Monday, May 07, 2007

Offense or No Offense

In a new collection of essays, in the stores tomorrow, Henrik List expresses his worries about a virtual “tsunami of new puritanism” in Denmark which “sets freedom of speech under pressure as far as sexually related subjects are concerned”. This point of view makes it hard to comment critically on his work at any level as you tend to come across as just that: a puritan.

Camilla Stockmann agreed to face that challenge this week through an e-mail correspondence with Henrik List which appeared in yesterday’s issue of Politiken. Stockmann immediately accepts Lists’ characterization of the nineties as roaring, at least as far as her own love life was concerned (thus getting it straight from the start that, hey, it’s not that I’m prudish), but asks him then: Is it really over – and is it really that bad?

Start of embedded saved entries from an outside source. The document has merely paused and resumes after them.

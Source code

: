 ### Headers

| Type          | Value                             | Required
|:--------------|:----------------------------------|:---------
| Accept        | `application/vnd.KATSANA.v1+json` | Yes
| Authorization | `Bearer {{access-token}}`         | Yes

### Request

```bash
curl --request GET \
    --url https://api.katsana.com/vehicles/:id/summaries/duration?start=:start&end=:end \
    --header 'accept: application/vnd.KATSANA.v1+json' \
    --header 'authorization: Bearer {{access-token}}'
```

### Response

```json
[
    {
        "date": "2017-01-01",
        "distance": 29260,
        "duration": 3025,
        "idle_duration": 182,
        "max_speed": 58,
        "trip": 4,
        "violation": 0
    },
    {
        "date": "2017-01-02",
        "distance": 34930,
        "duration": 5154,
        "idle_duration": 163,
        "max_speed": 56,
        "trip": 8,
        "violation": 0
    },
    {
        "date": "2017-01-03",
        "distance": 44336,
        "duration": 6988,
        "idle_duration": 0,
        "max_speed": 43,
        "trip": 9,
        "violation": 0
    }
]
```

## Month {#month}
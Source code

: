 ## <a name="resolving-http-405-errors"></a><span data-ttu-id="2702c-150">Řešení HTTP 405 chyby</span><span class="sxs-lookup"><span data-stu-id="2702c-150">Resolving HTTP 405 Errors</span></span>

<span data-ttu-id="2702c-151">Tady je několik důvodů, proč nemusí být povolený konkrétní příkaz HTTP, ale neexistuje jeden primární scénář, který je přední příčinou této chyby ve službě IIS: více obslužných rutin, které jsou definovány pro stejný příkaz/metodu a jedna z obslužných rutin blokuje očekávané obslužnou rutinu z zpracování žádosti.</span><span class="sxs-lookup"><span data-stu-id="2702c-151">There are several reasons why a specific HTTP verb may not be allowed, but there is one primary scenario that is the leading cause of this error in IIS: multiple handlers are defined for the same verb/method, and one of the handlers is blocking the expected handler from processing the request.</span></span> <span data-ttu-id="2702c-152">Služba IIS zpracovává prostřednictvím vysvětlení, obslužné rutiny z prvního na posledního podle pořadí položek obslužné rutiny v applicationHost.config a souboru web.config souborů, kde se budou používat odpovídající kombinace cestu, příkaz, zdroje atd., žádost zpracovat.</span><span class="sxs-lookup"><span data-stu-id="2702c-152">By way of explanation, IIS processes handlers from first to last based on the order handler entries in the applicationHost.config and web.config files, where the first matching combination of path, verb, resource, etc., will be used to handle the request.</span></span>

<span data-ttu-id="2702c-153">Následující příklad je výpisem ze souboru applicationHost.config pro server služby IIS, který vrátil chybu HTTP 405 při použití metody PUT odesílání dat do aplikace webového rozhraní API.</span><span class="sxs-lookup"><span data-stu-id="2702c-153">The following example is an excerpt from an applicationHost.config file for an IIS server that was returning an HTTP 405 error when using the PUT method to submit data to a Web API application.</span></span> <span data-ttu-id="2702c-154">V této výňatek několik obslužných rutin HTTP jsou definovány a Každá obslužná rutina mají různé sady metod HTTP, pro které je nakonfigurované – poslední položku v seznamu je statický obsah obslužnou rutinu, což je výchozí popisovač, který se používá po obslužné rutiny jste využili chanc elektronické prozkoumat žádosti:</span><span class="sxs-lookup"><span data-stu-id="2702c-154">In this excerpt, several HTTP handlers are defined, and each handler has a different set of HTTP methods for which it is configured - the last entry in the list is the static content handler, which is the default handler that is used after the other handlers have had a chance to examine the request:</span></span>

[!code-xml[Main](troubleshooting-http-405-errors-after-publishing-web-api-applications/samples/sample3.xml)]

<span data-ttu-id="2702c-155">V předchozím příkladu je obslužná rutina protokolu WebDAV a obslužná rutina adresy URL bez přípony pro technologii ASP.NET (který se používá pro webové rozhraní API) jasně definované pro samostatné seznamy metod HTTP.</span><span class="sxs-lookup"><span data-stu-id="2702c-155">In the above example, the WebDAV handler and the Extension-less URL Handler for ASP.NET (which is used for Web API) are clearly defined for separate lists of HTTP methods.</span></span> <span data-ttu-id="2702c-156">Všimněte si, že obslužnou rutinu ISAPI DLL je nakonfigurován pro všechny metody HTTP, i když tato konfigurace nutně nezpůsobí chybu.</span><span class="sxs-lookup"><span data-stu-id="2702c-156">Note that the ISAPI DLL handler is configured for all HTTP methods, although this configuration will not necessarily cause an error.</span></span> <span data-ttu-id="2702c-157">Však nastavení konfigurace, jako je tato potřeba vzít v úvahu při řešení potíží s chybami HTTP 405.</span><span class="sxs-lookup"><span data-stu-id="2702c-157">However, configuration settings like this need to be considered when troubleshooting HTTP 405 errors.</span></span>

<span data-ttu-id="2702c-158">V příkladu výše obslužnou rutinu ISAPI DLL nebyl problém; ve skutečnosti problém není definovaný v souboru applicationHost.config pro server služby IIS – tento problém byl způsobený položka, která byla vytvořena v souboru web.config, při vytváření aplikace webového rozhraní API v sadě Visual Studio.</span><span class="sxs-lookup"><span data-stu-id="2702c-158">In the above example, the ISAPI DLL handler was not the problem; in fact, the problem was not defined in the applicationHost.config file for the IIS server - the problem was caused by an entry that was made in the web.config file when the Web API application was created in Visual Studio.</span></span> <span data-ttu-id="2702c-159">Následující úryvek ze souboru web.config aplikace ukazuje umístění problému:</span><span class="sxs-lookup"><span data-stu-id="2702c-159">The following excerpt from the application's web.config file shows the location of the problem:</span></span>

List answers somewhat drunk after a long day of meeting the press and hanging out at night at the deep end of the streets (which he describes in some detail), if Stockmann isn’t becoming trapped in writing harmless journalism for trendy people like herself? In return Stockmann expresses doubt that ‘a ride in a leather swing with a ladyboy would make her a better journalist’ (List replies that it wouldn’t hurt her either just as a night out with some low life people every once in a while wouldn’t), and she goes on to ask him:

Where would you be without the angry feminists that you claim to be persecuted by? You seem to want to provoke aggression and yet you yearn for recognition from a wider public? Well, asks List, who doesn't? Who can stand playing the part of Jesus in the long run with people getting offended and judging you while never even reading you stuff?

Stockmann closes in on “the difference between you and me” saying that she doesn’t believe in the notion of sex without some emotional involvement or consequences – and asks List whether he really does. She points out that the dialogue always seem to break down right there with List’s romantic idea of prostitution. List replies that mainstream papers including Politiken tend to lose all sense of accuracy and critical edge when it comes to writing about sex, pornography and prostitution and that, by the way, he sees himself as more of a pro-sex person or perhaps a queer-feminist than anything. And by then they’ve crossed their deadline, and Stockmann wraps up by saying that ‘we better stop here before we agree so much that we’re invited to appear side by side in the sofa on national morning television – wouldn’t that be awfully bourgeois’.

The idea of an email correspondence seems a good choice in this case as it allows pause for thought on a regular basis in a dialogue which is bound to become somewhat personal and hostile. The debaters are cast stereotypically as combattants, as Stockmann seems to match List’s official concept of a predictable, politically correct enemy: a young female columnist in the left-of-the-middle mainstream media (he even jokingly addresses her as Nynne [the Danish equivalent of Bridget Jones] at one point). The tone of their exchange is more civil (and thus perhaps really much more sarcastic) than my summary indicates; the debaters address each other “Dear Henrik”, ”Dear Camilla” and uses an abbreviated ‘Love from…’ The brief, written form encourages them to pick their phrases with some care and ask specific questions which seems to help prevent each of them from flying off at a tangent.

Anyway---perhaps not surprisingly, I tend to side with Camilla Stockmann in this discussion (and I base my impression of List's work on my reading mainly his booklength essay Bangkok Ladyboys): The dialogue in my case does indeed break down first on Henrik List’s one-sided romantic celebration of the prostitutes and then on his positioning of his reader as either with him (liberal-minded and honest) or against him (prudish and hypocritical).

List’s rhetorical strategy makes an interesting contrast to Kristian Ditlev Jensen’s recent project that I have discussed earlier: Ditlev Jensen tries out a series of ‘colourful trades’ as an apprentice for a day, involving himself in his field work as a participant, but in his writing, peculiarly, he adopts the view of a detached, professional observer with a radically open mind that explores, but makes no judgments.

List, on the other hand, has his mind set on one particular colourful trade: the sex industry, and is not shy to get personally engaged in his field work or to display that same engagement in his writing. An open mind is his official trade mark too----

Yet List's version of an open mind is a liberal mind which is radically predisposed in favor of the sex business. As a professional reporter, Henrik List, in my (reading) experience, comes across as much more prejudiced and much less explorative than he asks his readers to give him credit for. On the basis of his reporter's essay from Bangkok I'm not at all convinced that a given ladyboy is really or mainly "living out her dream in the spotlight on stage at the Casanova Club". That idea still belongs to Henrik List, I'm not buying it, and no, I won't be buying the new essay collection either.

Oh, and by the way, I do actually find the book cover really offensive.